Whenever a line below holds the word "bing", count it; then give the total and nothing else.

-- SOURCE MATERIAL follows --

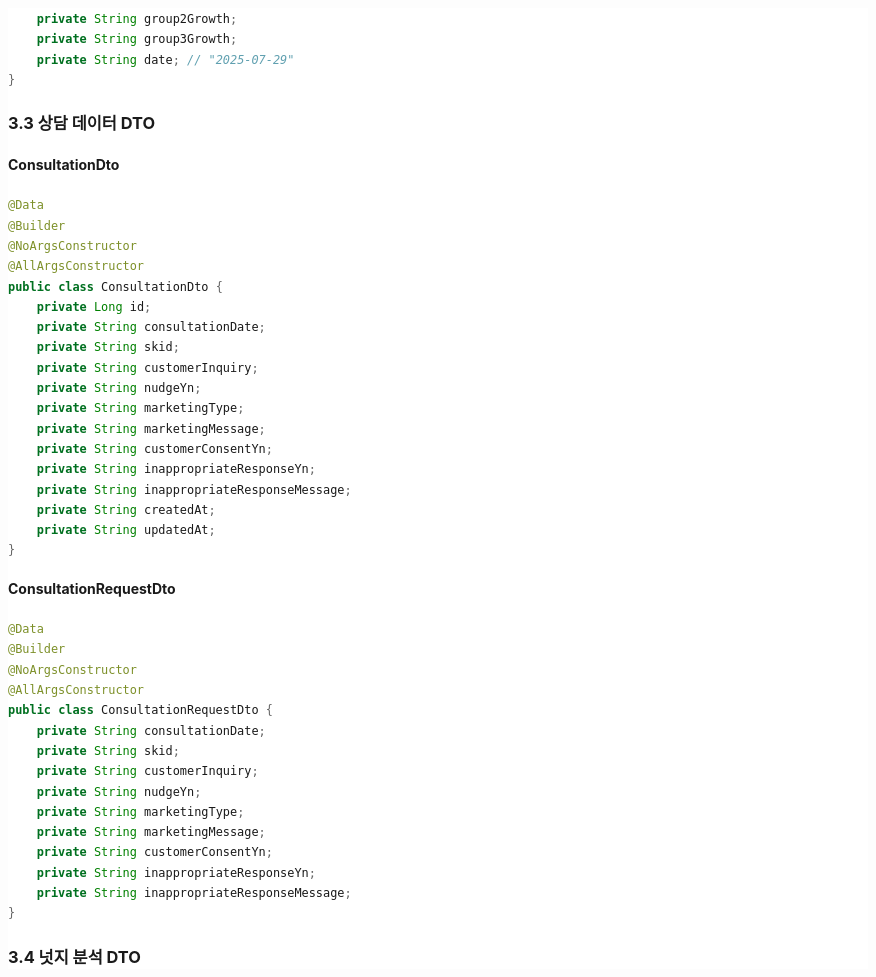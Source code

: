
 ```java
    private String group2Growth;
    private String group3Growth;
    private String date; // "2025-07-29"
}
```

### 3.3 상담 데이터 DTO

#### ConsultationDto
```java
@Data
@Builder
@NoArgsConstructor
@AllArgsConstructor
public class ConsultationDto {
    private Long id;
    private String consultationDate;
    private String skid;
    private String customerInquiry;
    private String nudgeYn;
    private String marketingType;
    private String marketingMessage;
    private String customerConsentYn;
    private String inappropriateResponseYn;
    private String inappropriateResponseMessage;
    private String createdAt;
    private String updatedAt;
}
```

#### ConsultationRequestDto
```java
@Data
@Builder
@NoArgsConstructor
@AllArgsConstructor
public class ConsultationRequestDto {
    private String consultationDate;
    private String skid;
    private String customerInquiry;
    private String nudgeYn;
    private String marketingType;
    private String marketingMessage;
    private String customerConsentYn;
    private String inappropriateResponseYn;
    private String inappropriateResponseMessage;
}
```

### 3.4 넛지 분석 DTO
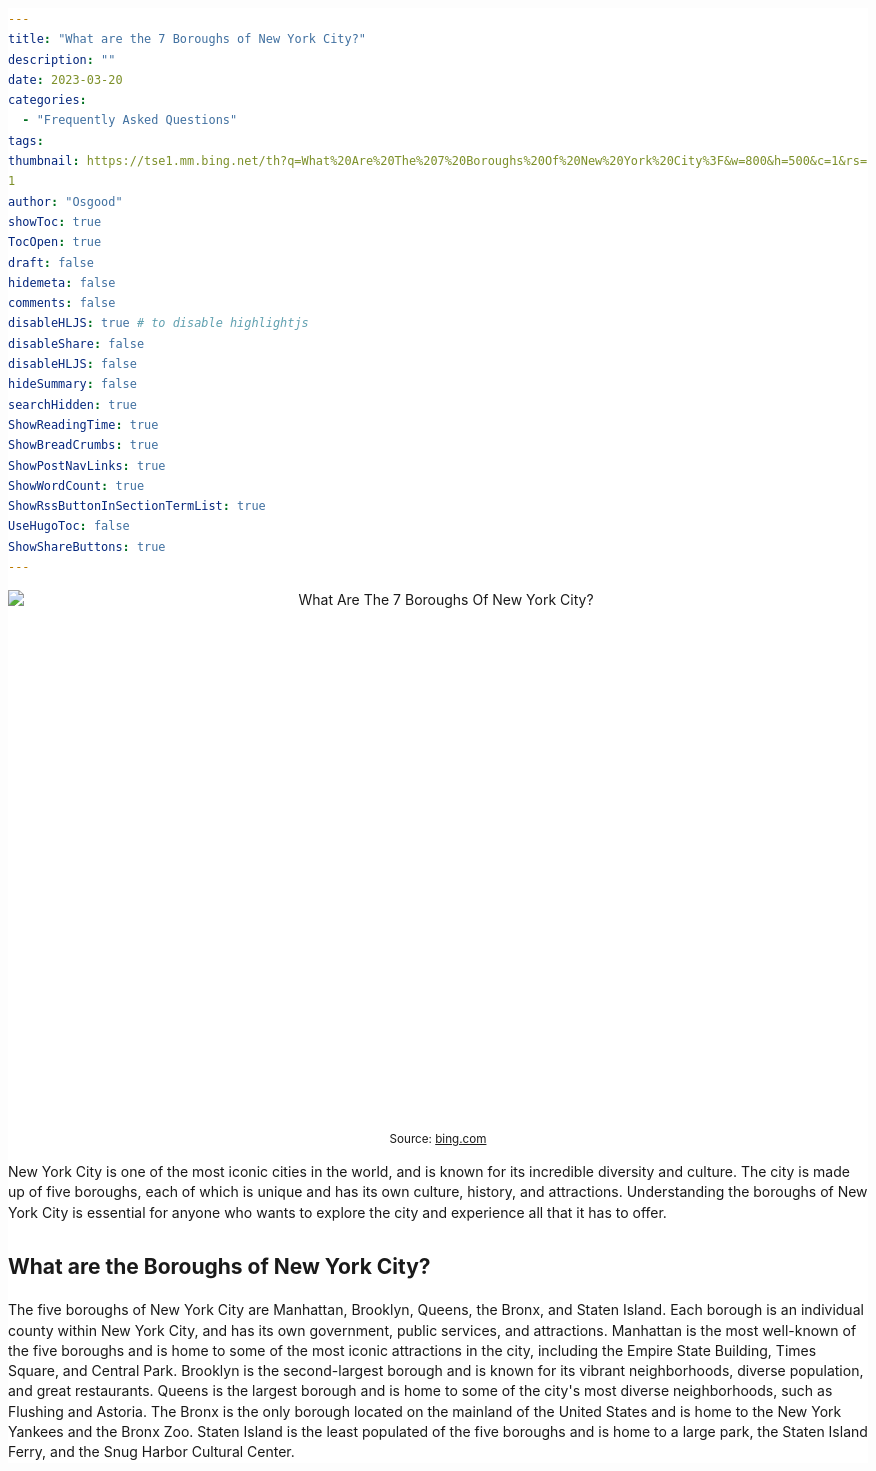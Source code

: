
 ```yaml
---
title: "What are the 7 Boroughs of New York City?"
description: ""
date: 2023-03-20
categories:
  - "Frequently Asked Questions" 
tags: 
thumbnail: https://tse1.mm.bing.net/th?q=What%20Are%20The%207%20Boroughs%20Of%20New%20York%20City%3F&w=800&h=500&c=1&rs=1
author: "Osgood"
showToc: true
TocOpen: true
draft: false
hidemeta: false
comments: false
disableHLJS: true # to disable highlightjs
disableShare: false
disableHLJS: false
hideSummary: false
searchHidden: true
ShowReadingTime: true
ShowBreadCrumbs: true
ShowPostNavLinks: true
ShowWordCount: true
ShowRssButtonInSectionTermList: true
UseHugoToc: false
ShowShareButtons: true
---
```


<center>
	<img src="https://tse1.mm.bing.net/th?q=What%20Are%20The%207%20Boroughs%20Of%20New%20York%20City%3F&w=800&h=500&c=1&rs=1" alt="What Are The 7 Boroughs Of New York City?" width="800" height="500" style="display: block; width: 100%; height: auto">
	<small>Source: <a href="https://www.bing.com" rel="nofollow">bing.com</a></small>
</center>

New York City is one of the most iconic cities in the world, and is known for its incredible diversity and culture. The city is made up of five boroughs, each of which is unique and has its own culture, history, and attractions. Understanding the boroughs of New York City is essential for anyone who wants to explore the city and experience all that it has to offer.

<h2>What are the Boroughs of New York City?</h2>

The five boroughs of New York City are Manhattan, Brooklyn, Queens, the Bronx, and Staten Island. Each borough is an individual county within New York City, and has its own government, public services, and attractions. Manhattan is the most well-known of the five boroughs and is home to some of the most iconic attractions in the city, including the Empire State Building, Times Square, and Central Park. Brooklyn is the second-largest borough and is known for its vibrant neighborhoods, diverse population, and great restaurants. Queens is the largest borough and is home to some of the city's most diverse neighborhoods, such as Flushing and Astoria. The Bronx is the only borough located on the mainland of the United States and is home to the New York Yankees and the Bronx Zoo. Staten Island is the least populated of the five boroughs and is home to a large park, the Staten Island Ferry, and the Snug Harbor Cultural Center.

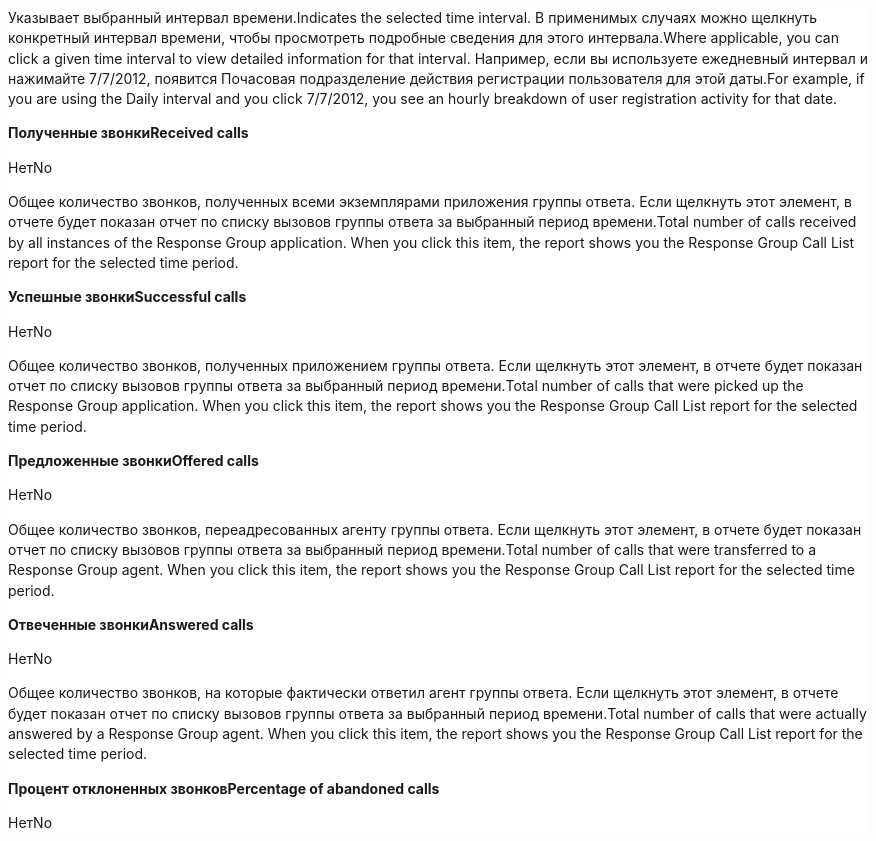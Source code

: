 <td><p><span data-ttu-id="cb697-218">Указывает выбранный интервал времени.</span><span class="sxs-lookup"><span data-stu-id="cb697-218">Indicates the selected time interval.</span></span> <span data-ttu-id="cb697-219">В применимых случаях можно щелкнуть конкретный интервал времени, чтобы просмотреть подробные сведения для этого интервала.</span><span class="sxs-lookup"><span data-stu-id="cb697-219">Where applicable, you can click a given time interval to view detailed information for that interval.</span></span> <span data-ttu-id="cb697-220">Например, если вы используете ежедневный интервал и нажимайте 7/7/2012, появится Почасовая подразделение действия регистрации пользователя для этой даты.</span><span class="sxs-lookup"><span data-stu-id="cb697-220">For example, if you are using the Daily interval and you click 7/7/2012, you see an hourly breakdown of user registration activity for that date.</span></span></p></td>
</tr>
<tr class="even">
<td><p><span data-ttu-id="cb697-221"><strong>Полученные звонки</strong></span><span class="sxs-lookup"><span data-stu-id="cb697-221"><strong>Received calls</strong></span></span></p></td>
<td><p><span data-ttu-id="cb697-222">Нет</span><span class="sxs-lookup"><span data-stu-id="cb697-222">No</span></span></p></td>
<td><p><span data-ttu-id="cb697-p123">Общее количество звонков, полученных всеми экземплярами приложения группы ответа. Если щелкнуть этот элемент, в отчете будет показан отчет по списку вызовов группы ответа за выбранный период времени.</span><span class="sxs-lookup"><span data-stu-id="cb697-p123">Total number of calls received by all instances of the Response Group application. When you click this item, the report shows you the Response Group Call List report for the selected time period.</span></span></p></td>
</tr>
<tr class="odd">
<td><p><span data-ttu-id="cb697-225"><strong>Успешные звонки</strong></span><span class="sxs-lookup"><span data-stu-id="cb697-225"><strong>Successful calls</strong></span></span></p></td>
<td><p><span data-ttu-id="cb697-226">Нет</span><span class="sxs-lookup"><span data-stu-id="cb697-226">No</span></span></p></td>
<td><p><span data-ttu-id="cb697-p124">Общее количество звонков, полученных приложением группы ответа. Если щелкнуть этот элемент, в отчете будет показан отчет по списку вызовов группы ответа за выбранный период времени.</span><span class="sxs-lookup"><span data-stu-id="cb697-p124">Total number of calls that were picked up the Response Group application. When you click this item, the report shows you the Response Group Call List report for the selected time period.</span></span></p></td>
</tr>
<tr class="even">
<td><p><span data-ttu-id="cb697-229"><strong>Предложенные звонки</strong></span><span class="sxs-lookup"><span data-stu-id="cb697-229"><strong>Offered calls</strong></span></span></p></td>
<td><p><span data-ttu-id="cb697-230">Нет</span><span class="sxs-lookup"><span data-stu-id="cb697-230">No</span></span></p></td>
<td><p><span data-ttu-id="cb697-p125">Общее количество звонков, переадресованных агенту группы ответа. Если щелкнуть этот элемент, в отчете будет показан отчет по списку вызовов группы ответа за выбранный период времени.</span><span class="sxs-lookup"><span data-stu-id="cb697-p125">Total number of calls that were transferred to a Response Group agent. When you click this item, the report shows you the Response Group Call List report for the selected time period.</span></span></p></td>
</tr>
<tr class="odd">
<td><p><span data-ttu-id="cb697-233"><strong>Отвеченные звонки</strong></span><span class="sxs-lookup"><span data-stu-id="cb697-233"><strong>Answered calls</strong></span></span></p></td>
<td><p><span data-ttu-id="cb697-234">Нет</span><span class="sxs-lookup"><span data-stu-id="cb697-234">No</span></span></p></td>
<td><p><span data-ttu-id="cb697-p126">Общее количество звонков, на которые фактически ответил агент группы ответа. Если щелкнуть этот элемент, в отчете будет показан отчет по списку вызовов группы ответа за выбранный период времени.</span><span class="sxs-lookup"><span data-stu-id="cb697-p126">Total number of calls that were actually answered by a Response Group agent. When you click this item, the report shows you the Response Group Call List report for the selected time period.</span></span></p></td>
</tr>
<tr class="even">
<td><p><span data-ttu-id="cb697-237"><strong>Процент отклоненных звонков</strong></span><span class="sxs-lookup"><span data-stu-id="cb697-237"><strong>Percentage of abandoned calls</strong></span></span></p></td>
<td><p><span data-ttu-id="cb697-238">Нет</span><span class="sxs-lookup"><span data-stu-id="cb697-238">No</span></span></p></td>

-- SOURCE MATERIAL concluded --

- COMPLETED EXERCISE -
3